Whitfield also expressed concern over the well-funded political efforts by New York City Mayor Michael Bloomberg and other environmental groups to ultimately stop the use of fossil fuel to generate electricity in America.
"We know that there are people in the Administration, political leaders around the country, national and international environmental groups, nonprofit groups and others who really do have a desire to stop the use of fossil fuel in the production of electricity. Just yesterday for example, Mayor Michael Bloomberg of New York was quoted as saying that "it used to be said that coal is king. And regrettably, coal remains king in nations like India and China.' But then he went on to say that, "Here in the United States, I am happy to say the king is dead. Coal is a dead man walking'."
Unlike other commodities, electricity cannot be economically stored and must be generated as it is needed, while supply must be kept in constant balance with demand. Deviations from this constant balancing of supply and demand can impair the reliability of the electric grid. Additionally, delivery interruptions or supply shortages can increase prices for consumers, which is why Whitfield continues to call for an all-of-the-above approach to domestic energy production, focusing on fossil fuels like coal.

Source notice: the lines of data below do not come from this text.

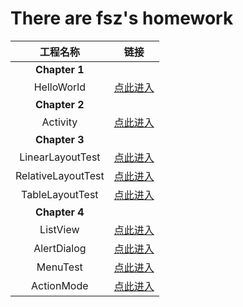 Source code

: # There are fsz's homework

|      工程名称      |                             链接                             |
| :----------------: | :----------------------------------------------------------: |
|   **Chapter 1**    |                                                              |
|     HelloWorld     | [点此进入](https://github.com/317363184/class/tree/master/HelloWorld) |
|   **Chapter 2**    |                                                              |
|      Activity      | [点此进入](https://github.com/317363184/class/tree/master/Activity) |
|   **Chapter 3**    |                                                              |
|  LinearLayoutTest  | [点此进入](https://github.com/317363184/class/tree/master/LinearLayoutTest) |
| RelativeLayoutTest | [点此进入](https://github.com/317363184/class/tree/master/RelativeLayoutTest) |
|  TableLayoutTest   | [点此进入](https://github.com/317363184/class/tree/master/TableLayoutTest) |
|   **Chapter 4**    |                                                              |
|      ListView      | [点此进入](https://github.com/317363184/class/tree/master/ListView) |
|    AlertDialog     | [点此进入](https://github.com/317363184/class/tree/master/AlertDialog) |
|      MenuTest      | [点此进入](https://github.com/317363184/class/tree/master/MenuTest_xml) |
|     ActionMode     | [点此进入](https://github.com/317363184/class/tree/master/ContextActionModeTest) |

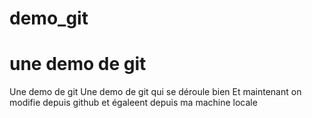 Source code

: # demo_git
une demo de git
===========
Une demo de git 
Une demo de git qui se déroule bien 
Et maintenant on modifie depuis github
et égaleent depuis ma machine locale
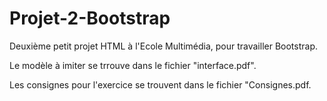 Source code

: # Projet-2-Bootstrap
 Deuxième petit projet HTML à l'Ecole Multimédia, pour travailler Bootstrap.
 
 Le modèle à imiter se trrouve dans le fichier "interface.pdf".
 
 Les consignes pour l'exercice se trouvent dans le fichier "Consignes.pdf.
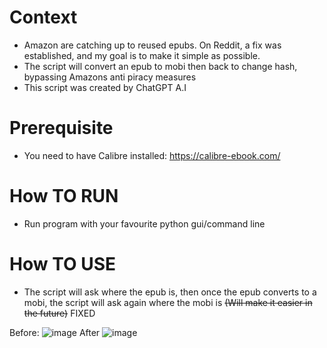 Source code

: # Context
- Amazon are catching up to reused epubs. On Reddit, a fix was established, and my goal is to make it simple as possible.
- The script will convert an epub to mobi then back to change hash, bypassing Amazons anti piracy measures 
- This script was created by ChatGPT A.I
# Prerequisite
- You need to have Calibre installed: https://calibre-ebook.com/
# How TO RUN
- Run program with your favourite python gui/command line
# How TO USE
- The script will ask where the epub is, then once the epub converts to a mobi, the script will ask again where the mobi is ~~(Will make it easier in the future)~~ FIXED

Before:
![image](https://user-images.githubusercontent.com/93299449/208838988-e98c590f-b9e2-4009-8be6-04595cfc8560.png)
After
![image](https://user-images.githubusercontent.com/93299449/208839074-ce1c3269-cbf7-4393-92f5-0ff0a6cfe5da.png)

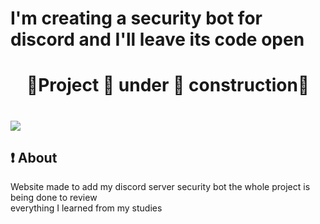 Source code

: <h1> I'm creating a security bot for discord and I'll leave its code open <h1>
<p align="center"> 🚧Project 🚀 under 🚀 construction🚧 </p>
<h1>
<img src="Animação.gif">
</h1>
<h2> ❗ About </h2>
<p> Website made to add my discord server security bot the whole project is being done to review <br>everything I learned from my studies </p>
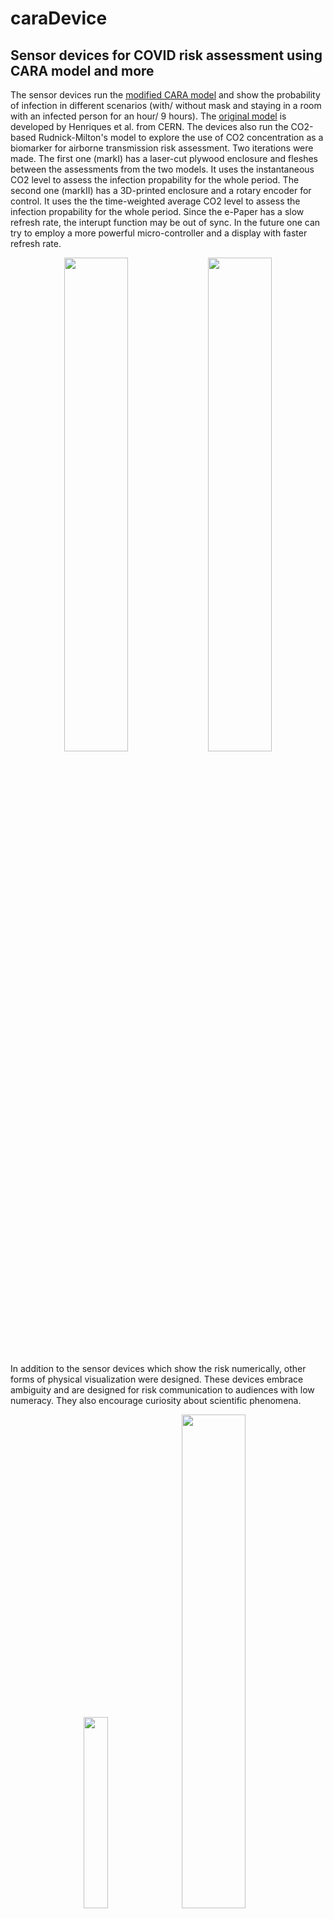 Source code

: # caraDevice
## Sensor devices for COVID risk assessment using CARA model and more

The sensor devices run the [modified CARA model](https://github.com/WingHongCASACE/cara) and show the probability of infection in different scenarios (with/ without mask and staying in a room with an infected person for an hour/ 9 hours). The [original model](https://github.com/CERN/cara) is developed by Henriques et al. from CERN. The devices also run the CO2-based Rudnick-Milton's model to explore the use of CO2 concentration as a biomarker for airborne transmission risk assessment. Two iterations were made. The first one (markI) has a laser-cut plywood enclosure and fleshes between the assessments from the two models. It uses the instantaneous CO2 level to assess the infection propability for the whole period. The second one (markII) has a 3D-printed enclosure and a rotary encoder for control. It uses the the time-weighted average CO2 level to assess the infection propability for the whole period. Since the e-Paper has a slow refresh rate, the interupt function may be out of sync. In the future one can try to employ a more powerful micro-controller and a display with faster refresh rate. 

<p align="center">
<img src="https://user-images.githubusercontent.com/91855312/185805320-0c475db9-7883-4422-851c-a52b9b4845c7.jpg" width=45%/>&nbsp<img src="https://user-images.githubusercontent.com/91855312/185805434-fa0171f4-1f8a-4b04-a264-8d3e99180c27.png" width=45%/>
</p>

In addition to the sensor devices which show the risk numerically, other forms of physical visualization were designed. These devices embrace ambiguity and are designed for risk communication to audiences with low numeracy. They also encourage curiosity about scientific phenomena.

<p align="center">
<img src="https://user-images.githubusercontent.com/91855312/185806254-2144f113-6708-496e-96a3-087adb87d09f.jpg" width=28%/>&nbsp<img src="https://user-images.githubusercontent.com/91855312/185806287-ef729bc5-797e-4f33-a3c1-0583e7c09284.jpg" width=45%/>
</p>
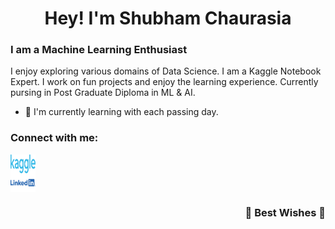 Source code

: 

<!--
### Hi there 👋
**zyper26/zyper26** is a ✨ _special_ ✨ repository because its `README.md` (this file) appears on your GitHub profile.

Here are some ideas to get you started:

- 🔭 I’m currently working on ...
- 🌱 I’m currently learning ...
- 👯 I’m looking to collaborate on ...
- 🤔 I’m looking for help with ...
- 💬 Ask me about ...
- 📫 How to reach me: ...
- 😄 Pronouns: ...
- ⚡ Fun fact: ...
-->

<h1 align="center">Hey! I'm Shubham Chaurasia</h1>

### I am a Machine Learning Enthusiast
I enjoy exploring various domains of Data Science. I am a Kaggle Notebook Expert. I work on fun projects and enjoy the learning experience. Currently pursing in Post Graduate Diploma in ML & AI. 
 - 🌱 I'm currently learning with each passing day.

### Connect with me:

<a href="https://www.kaggle.com/zyper26" target="blank"><img align="center" src="https://github.com/zyper26/zyper26/blob/main/Kaggle_logo.png?raw=true" alt="Kaggle" height="30" width="40" /></a> <br/>
<a href="https://www.linkedin.com/in/shubham-chaurasia-67756b99/" target="blank"><img align="center" src="https://github.com/zyper26/zyper26/blob/main/Linkedin-Logo.png?raw=true" alt="LinkedIn" height="30" width="40" /></a>


<h3 align="right">🌈 Best Wishes 🌈</h3>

The following issues were also examined at the hearing:
The role of fuel diversity in providing affordable electricity.
The role of fuel diversity in maintaining electric reliability.
Challenges to maintaining fuel diversity in the nation's electricity generation portfolio.
Advanced, efficient technologies that can help maintain a diverse electricity mix.
Potential impacts of reduced fuel diversity on consumers.